Existing equivariant networks typically support only fixed symmetry groups, limiting their ability to flexibly handle multimodal data with diverse symmetries. This work proposes the ASEN model, which achieves simultaneous equivariance to multiple permutation subgroups within a single architecture by incorporating symmetry-breaking auxiliary input features and leveraging an approximate symmetry-breaking mechanism together with an efficient 2-closure fast algorithm. Built upon a fully permutation-equivariant basis model and employing equivariant MLP emulation techniques, ASEN overcomes the rigidity of conventional equivariant networks. Experiments demonstrate that ASEN outperforms both specialized equivariant models and non-equivariant baselines across tasks involving graph and image symmetry selection, as well as sequence-based multitask and transfer learning scenarios.

The inclusion of symmetries as an inductive bias, known as equivariance, often improves generalization on geometric data (e.g. grids, sets, and graphs).
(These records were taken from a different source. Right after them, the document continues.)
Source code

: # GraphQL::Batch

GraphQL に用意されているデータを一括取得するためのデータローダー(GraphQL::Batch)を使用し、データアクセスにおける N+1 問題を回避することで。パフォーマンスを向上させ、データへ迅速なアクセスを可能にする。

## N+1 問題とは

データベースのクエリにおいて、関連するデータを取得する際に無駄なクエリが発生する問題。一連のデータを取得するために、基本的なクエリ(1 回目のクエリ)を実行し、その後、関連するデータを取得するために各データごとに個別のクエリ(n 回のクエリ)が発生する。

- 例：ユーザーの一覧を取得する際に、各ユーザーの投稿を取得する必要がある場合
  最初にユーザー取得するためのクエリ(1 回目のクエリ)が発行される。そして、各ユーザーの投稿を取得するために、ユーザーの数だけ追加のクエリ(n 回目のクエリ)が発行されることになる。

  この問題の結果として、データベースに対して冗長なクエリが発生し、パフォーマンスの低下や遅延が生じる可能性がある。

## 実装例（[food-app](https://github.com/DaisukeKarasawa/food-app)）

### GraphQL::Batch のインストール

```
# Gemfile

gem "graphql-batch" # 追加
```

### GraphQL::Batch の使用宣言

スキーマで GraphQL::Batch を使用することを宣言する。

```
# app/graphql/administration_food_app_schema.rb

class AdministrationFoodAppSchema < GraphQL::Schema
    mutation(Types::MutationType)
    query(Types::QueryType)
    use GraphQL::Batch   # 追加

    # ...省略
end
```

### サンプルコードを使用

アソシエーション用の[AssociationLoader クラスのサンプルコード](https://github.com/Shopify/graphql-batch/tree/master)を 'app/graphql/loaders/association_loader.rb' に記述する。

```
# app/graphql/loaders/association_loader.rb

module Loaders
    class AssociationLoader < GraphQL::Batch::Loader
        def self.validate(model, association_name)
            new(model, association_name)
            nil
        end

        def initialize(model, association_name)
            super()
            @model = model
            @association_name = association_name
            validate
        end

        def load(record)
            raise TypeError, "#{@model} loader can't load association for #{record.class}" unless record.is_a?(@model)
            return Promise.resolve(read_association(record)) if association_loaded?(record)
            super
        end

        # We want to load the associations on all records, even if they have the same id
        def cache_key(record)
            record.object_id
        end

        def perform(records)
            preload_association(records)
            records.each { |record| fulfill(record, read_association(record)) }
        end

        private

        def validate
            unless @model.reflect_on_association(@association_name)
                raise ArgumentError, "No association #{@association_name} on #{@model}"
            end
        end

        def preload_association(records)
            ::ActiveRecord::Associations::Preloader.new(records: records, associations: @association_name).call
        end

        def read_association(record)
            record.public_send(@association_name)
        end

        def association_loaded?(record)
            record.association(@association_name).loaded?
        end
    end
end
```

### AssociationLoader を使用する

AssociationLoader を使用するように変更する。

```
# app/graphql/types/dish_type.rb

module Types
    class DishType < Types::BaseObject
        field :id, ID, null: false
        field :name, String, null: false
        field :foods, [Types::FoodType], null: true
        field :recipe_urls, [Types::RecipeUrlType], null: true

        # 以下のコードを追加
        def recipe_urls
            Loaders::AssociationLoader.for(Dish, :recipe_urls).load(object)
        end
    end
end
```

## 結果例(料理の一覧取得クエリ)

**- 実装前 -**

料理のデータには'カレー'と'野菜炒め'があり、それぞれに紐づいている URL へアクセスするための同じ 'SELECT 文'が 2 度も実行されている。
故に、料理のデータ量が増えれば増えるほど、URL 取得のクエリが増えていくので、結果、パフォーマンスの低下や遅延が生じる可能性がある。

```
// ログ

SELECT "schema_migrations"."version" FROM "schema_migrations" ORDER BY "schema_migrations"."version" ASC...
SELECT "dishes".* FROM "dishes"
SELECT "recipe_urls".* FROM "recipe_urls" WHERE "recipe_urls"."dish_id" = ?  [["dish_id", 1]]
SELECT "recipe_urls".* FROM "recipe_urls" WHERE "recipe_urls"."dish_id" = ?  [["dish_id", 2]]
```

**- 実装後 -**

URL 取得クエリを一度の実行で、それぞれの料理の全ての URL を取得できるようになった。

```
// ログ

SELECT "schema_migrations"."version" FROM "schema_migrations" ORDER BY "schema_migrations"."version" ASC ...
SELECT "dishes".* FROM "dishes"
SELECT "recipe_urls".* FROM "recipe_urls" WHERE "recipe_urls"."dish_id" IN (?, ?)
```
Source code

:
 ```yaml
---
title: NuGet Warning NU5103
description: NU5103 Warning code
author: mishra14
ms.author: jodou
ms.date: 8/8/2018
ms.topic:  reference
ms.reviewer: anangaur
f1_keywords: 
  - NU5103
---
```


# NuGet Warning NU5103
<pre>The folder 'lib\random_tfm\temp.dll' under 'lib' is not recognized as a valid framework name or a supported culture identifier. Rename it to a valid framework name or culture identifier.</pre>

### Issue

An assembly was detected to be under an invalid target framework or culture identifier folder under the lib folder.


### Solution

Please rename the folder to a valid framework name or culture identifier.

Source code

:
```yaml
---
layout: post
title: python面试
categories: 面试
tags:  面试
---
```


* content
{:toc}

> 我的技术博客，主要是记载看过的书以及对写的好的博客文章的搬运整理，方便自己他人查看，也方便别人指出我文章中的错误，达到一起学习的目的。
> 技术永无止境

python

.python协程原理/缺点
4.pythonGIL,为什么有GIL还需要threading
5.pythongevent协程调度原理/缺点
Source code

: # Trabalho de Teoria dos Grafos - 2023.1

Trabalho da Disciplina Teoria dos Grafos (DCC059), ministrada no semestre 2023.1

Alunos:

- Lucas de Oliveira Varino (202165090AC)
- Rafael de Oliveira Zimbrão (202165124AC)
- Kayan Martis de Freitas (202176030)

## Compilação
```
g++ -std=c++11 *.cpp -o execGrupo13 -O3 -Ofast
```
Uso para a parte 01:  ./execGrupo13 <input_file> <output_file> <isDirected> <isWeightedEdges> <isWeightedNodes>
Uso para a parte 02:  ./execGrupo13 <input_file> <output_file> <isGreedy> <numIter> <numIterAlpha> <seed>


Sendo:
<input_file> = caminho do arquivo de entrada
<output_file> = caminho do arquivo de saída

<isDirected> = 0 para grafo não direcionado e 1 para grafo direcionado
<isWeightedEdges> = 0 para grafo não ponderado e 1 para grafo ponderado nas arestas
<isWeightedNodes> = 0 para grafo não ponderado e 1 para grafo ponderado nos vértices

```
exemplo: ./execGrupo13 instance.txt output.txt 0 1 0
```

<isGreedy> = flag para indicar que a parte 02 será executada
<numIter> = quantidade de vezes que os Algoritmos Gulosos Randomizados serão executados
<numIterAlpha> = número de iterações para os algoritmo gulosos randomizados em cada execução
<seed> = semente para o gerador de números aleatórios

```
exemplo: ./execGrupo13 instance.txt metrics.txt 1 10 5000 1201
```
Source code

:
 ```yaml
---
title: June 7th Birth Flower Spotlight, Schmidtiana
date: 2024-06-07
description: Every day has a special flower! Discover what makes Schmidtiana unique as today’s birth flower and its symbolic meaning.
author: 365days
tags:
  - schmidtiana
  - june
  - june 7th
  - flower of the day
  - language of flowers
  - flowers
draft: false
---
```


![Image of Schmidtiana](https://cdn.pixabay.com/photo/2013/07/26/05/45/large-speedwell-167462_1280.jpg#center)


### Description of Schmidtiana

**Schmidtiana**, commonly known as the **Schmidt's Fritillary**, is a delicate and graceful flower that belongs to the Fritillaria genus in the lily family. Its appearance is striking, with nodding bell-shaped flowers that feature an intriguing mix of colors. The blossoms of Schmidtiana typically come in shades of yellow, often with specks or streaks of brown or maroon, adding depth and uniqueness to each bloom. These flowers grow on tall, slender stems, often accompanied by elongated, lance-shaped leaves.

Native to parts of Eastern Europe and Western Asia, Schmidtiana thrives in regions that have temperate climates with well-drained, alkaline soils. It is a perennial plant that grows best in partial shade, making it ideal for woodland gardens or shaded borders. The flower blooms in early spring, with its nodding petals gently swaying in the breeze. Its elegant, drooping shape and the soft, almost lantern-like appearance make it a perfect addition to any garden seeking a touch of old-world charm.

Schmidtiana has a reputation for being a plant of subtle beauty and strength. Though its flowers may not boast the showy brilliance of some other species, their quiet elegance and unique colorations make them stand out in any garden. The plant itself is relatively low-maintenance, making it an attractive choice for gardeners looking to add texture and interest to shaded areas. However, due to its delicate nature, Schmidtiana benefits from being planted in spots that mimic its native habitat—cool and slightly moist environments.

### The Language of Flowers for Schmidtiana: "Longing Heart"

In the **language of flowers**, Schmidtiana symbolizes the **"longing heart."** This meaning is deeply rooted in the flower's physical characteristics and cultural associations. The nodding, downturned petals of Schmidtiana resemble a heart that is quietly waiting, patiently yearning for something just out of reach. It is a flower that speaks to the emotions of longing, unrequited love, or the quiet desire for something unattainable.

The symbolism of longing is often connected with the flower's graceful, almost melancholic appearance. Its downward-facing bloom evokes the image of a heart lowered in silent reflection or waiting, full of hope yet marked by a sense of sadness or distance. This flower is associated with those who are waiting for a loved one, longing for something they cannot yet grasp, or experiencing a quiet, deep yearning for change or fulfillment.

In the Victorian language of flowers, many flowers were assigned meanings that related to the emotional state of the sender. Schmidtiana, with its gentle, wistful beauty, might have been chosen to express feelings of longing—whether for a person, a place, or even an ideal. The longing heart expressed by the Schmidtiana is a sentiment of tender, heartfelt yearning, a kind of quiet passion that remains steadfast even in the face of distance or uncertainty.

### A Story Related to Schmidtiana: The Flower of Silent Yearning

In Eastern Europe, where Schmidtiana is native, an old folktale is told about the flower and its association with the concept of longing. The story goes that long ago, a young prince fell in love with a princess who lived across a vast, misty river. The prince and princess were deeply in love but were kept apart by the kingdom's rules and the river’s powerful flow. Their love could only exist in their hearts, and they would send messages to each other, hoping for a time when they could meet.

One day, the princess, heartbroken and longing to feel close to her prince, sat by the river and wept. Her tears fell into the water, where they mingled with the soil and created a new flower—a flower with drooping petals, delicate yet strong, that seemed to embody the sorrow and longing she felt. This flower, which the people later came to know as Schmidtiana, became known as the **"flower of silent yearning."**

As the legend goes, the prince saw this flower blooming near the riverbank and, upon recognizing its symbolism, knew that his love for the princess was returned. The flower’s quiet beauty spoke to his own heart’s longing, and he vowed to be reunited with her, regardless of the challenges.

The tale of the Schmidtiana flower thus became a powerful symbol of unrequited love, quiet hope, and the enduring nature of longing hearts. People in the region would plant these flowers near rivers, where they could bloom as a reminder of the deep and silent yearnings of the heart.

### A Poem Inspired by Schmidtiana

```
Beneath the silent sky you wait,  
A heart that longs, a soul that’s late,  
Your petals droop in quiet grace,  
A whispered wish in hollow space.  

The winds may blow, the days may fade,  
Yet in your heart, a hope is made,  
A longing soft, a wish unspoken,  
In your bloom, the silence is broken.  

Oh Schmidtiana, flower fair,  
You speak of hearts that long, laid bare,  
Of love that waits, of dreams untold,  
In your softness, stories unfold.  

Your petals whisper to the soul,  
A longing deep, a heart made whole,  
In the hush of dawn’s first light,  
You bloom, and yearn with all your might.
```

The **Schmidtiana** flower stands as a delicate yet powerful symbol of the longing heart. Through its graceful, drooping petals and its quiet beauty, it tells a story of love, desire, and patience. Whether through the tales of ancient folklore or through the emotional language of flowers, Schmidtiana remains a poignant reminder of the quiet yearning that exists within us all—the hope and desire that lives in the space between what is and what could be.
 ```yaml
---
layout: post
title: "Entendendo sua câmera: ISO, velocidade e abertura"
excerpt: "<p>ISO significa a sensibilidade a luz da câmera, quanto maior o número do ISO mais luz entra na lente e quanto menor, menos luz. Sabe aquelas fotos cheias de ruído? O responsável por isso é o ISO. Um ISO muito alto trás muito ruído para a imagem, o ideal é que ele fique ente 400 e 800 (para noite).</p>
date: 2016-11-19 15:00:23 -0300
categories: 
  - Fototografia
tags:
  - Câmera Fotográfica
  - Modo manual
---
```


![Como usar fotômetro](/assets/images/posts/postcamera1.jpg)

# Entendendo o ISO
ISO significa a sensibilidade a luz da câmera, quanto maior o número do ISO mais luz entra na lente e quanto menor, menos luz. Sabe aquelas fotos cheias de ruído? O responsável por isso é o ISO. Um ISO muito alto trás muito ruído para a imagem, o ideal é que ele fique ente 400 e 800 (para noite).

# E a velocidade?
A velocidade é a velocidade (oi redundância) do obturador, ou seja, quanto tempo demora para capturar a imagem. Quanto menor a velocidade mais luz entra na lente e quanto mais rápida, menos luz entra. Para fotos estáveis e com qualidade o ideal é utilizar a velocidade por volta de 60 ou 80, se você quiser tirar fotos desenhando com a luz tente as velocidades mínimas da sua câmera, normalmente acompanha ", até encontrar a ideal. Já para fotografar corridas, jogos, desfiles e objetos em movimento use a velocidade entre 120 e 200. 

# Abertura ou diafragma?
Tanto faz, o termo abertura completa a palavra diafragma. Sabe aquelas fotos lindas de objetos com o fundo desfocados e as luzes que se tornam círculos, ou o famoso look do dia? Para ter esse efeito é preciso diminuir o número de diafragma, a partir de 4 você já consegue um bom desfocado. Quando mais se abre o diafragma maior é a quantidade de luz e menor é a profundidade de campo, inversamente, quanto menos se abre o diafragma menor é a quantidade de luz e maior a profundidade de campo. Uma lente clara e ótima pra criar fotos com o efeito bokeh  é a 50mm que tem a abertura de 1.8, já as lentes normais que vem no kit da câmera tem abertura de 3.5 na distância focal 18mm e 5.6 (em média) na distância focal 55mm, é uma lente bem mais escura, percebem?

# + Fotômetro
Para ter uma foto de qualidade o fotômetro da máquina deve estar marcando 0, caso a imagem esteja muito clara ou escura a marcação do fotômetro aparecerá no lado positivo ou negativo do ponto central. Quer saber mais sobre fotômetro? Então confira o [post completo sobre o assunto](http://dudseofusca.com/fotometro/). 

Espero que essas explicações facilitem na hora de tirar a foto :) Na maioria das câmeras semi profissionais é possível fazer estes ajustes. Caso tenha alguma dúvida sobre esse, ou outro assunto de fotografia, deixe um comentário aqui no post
However, equivariant architectures are usually highly constrained, designed for symmetries chosen a priori, and not applicable to datasets with other symmetries. This precludes the development of flexible, multi-modal foundation models capable of processing diverse data equivariantly. In this work, we build a single model -- the Any-Subgroup Equivariant Network (ASEN) -- that can be simultaneously equivariant to several groups, simply by modulating a certain auxiliary input feature. In particular, we start with a fully permutation-equivariant base model, and then obtain subgroup equivariance by using a symmetry-breaking input whose automorphism group is that subgroup. However, finding an input with the desired automorphism group is computationally hard. We overcome this by relaxing from exact to approximate symmetry breaking, leveraging the notion of 2-closure to derive fast algorithms. Theoretically, we show that our subgroup-equivariant networks can simulate equivariant MLPs, and their universality can be guaranteed if the base model is universal. Empirically, we validate our method on symmetry selection for graph and image tasks, as well as multitask and transfer learning for sequence tasks, showing that a single network equivariant to multiple permutation subgroups outperforms both separate equivariant models and a single non-equivariant model.